Task brief: Scan the records for the string "using", then copy each line that has it.

[Dataset items]
* * * * * * * * *

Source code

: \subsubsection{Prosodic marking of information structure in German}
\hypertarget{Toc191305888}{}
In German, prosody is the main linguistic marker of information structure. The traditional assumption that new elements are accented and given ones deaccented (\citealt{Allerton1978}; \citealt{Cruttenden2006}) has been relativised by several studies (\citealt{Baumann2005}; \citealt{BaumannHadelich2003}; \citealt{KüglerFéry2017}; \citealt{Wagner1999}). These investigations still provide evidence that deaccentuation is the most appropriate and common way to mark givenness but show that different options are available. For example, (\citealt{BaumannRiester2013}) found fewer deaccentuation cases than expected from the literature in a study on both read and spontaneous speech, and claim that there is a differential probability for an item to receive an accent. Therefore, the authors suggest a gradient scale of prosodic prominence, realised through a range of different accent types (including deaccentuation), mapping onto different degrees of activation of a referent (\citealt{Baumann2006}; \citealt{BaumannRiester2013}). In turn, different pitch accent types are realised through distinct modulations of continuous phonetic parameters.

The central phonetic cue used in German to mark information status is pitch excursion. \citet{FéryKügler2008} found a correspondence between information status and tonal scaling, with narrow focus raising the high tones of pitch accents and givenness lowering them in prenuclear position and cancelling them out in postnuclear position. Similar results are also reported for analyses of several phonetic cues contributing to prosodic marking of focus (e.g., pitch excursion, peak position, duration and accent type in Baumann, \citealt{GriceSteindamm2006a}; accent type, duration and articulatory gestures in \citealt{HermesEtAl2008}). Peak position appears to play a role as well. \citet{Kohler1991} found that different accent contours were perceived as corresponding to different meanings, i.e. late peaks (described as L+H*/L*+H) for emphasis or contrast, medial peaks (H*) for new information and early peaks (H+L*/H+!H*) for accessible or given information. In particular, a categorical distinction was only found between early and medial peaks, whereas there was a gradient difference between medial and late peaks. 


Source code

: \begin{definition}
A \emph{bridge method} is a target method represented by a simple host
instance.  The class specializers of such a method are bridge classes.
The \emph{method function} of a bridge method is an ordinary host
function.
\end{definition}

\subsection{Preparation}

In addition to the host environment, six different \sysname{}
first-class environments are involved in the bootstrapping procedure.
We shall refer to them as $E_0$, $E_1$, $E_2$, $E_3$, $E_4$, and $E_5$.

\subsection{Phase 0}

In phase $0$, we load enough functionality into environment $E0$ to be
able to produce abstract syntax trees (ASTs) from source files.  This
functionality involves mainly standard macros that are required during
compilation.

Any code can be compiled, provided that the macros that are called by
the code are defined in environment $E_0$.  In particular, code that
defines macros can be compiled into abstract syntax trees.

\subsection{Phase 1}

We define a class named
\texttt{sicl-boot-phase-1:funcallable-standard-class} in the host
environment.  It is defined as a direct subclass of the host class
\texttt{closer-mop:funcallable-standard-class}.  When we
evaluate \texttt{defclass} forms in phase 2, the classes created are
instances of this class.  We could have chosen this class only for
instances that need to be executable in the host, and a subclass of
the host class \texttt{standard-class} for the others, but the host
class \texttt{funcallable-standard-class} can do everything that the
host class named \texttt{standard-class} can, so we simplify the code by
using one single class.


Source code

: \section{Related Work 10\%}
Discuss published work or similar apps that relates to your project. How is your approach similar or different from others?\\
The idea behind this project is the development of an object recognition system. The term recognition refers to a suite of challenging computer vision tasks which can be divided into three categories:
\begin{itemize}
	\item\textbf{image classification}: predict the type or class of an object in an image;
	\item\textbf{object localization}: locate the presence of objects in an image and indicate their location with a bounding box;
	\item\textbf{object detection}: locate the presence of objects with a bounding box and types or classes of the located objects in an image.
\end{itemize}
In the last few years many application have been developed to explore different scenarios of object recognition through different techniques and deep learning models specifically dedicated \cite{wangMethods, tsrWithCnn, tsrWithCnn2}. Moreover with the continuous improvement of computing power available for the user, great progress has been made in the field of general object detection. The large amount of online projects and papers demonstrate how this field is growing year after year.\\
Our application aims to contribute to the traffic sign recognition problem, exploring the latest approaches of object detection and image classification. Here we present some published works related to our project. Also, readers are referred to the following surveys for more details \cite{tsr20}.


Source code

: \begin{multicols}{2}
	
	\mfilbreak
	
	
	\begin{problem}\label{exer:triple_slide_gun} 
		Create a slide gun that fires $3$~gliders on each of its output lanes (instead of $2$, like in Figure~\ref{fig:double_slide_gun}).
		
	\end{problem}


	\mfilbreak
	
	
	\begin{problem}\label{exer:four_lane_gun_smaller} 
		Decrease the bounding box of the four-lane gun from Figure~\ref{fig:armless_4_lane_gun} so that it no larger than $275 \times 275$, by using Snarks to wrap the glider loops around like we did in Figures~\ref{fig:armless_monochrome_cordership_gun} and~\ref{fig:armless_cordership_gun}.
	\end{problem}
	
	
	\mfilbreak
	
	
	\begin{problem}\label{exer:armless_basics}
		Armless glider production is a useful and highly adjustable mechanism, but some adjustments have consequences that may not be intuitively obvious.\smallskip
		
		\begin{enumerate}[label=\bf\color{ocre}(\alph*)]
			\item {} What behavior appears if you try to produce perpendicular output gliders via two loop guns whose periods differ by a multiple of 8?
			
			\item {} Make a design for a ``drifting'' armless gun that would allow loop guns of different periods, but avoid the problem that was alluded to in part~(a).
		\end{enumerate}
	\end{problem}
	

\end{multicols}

* * * * * * * * *

Exercise result:
using one single class.
		Decrease the bounding box of the four-lane gun from Figure~\ref{fig:armless_4_lane_gun} so that it no larger than $275 \times 275$, by using Snarks to wrap the glider loops around like we did in Figures~\ref{fig:armless_monochrome_cordership_gun} and~\ref{fig:armless_cordership_gun}.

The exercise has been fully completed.